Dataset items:
+++++

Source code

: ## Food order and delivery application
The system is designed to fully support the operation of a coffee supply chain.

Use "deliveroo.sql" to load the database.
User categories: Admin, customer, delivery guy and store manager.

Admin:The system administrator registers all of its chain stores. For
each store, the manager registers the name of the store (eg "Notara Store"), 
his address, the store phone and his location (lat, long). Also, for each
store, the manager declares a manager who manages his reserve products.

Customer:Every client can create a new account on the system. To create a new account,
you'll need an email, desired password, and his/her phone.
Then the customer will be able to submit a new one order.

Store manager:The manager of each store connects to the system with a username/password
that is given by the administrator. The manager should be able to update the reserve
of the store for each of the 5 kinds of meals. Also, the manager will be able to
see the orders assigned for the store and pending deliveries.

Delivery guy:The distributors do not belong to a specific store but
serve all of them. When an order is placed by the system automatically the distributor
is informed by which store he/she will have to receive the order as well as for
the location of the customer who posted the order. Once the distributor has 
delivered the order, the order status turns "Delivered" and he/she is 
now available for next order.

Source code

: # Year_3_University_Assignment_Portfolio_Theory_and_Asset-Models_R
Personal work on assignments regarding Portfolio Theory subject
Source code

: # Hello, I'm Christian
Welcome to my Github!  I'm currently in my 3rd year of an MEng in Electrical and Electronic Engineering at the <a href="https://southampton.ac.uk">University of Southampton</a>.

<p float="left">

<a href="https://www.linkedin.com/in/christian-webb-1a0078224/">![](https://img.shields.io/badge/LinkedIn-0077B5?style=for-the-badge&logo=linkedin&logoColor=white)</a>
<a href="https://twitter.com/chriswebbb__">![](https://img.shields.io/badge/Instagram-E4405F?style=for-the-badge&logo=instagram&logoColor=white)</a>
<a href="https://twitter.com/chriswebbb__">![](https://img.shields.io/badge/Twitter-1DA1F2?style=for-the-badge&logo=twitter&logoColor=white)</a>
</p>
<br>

+++++

*TO DO:* Copy nothing except the lines from the one with "Store manager:The manager" through the end of the records; keep each exactly as it appears, first and last included.

*EXERCISE SOLUTION:*
Store manager:The manager of each store connects to the system with a username/password
that is given by the administrator. The manager should be able to update the reserve
of the store for each of the 5 kinds of meals. Also, the manager will be able to
see the orders assigned for the store and pending deliveries.

Delivery guy:The distributors do not belong to a specific store but
serve all of them. When an order is placed by the system automatically the distributor
is informed by which store he/she will have to receive the order as well as for
the location of the customer who posted the order. Once the distributor has 
delivered the order, the order status turns "Delivered" and he/she is 
now available for next order.

Source code

: # Year_3_University_Assignment_Portfolio_Theory_and_Asset-Models_R
Personal work on assignments regarding Portfolio Theory subject
Source code

: # Hello, I'm Christian
Welcome to my Github!  I'm currently in my 3rd year of an MEng in Electrical and Electronic Engineering at the <a href="https://southampton.ac.uk">University of Southampton</a>.

<p float="left">

<a href="https://www.linkedin.com/in/christian-webb-1a0078224/">![](https://img.shields.io/badge/LinkedIn-0077B5?style=for-the-badge&logo=linkedin&logoColor=white)</a>
<a href="https://twitter.com/chriswebbb__">![](https://img.shields.io/badge/Instagram-E4405F?style=for-the-badge&logo=instagram&logoColor=white)</a>
<a href="https://twitter.com/chriswebbb__">![](https://img.shields.io/badge/Twitter-1DA1F2?style=for-the-badge&logo=twitter&logoColor=white)</a>
</p>
<br>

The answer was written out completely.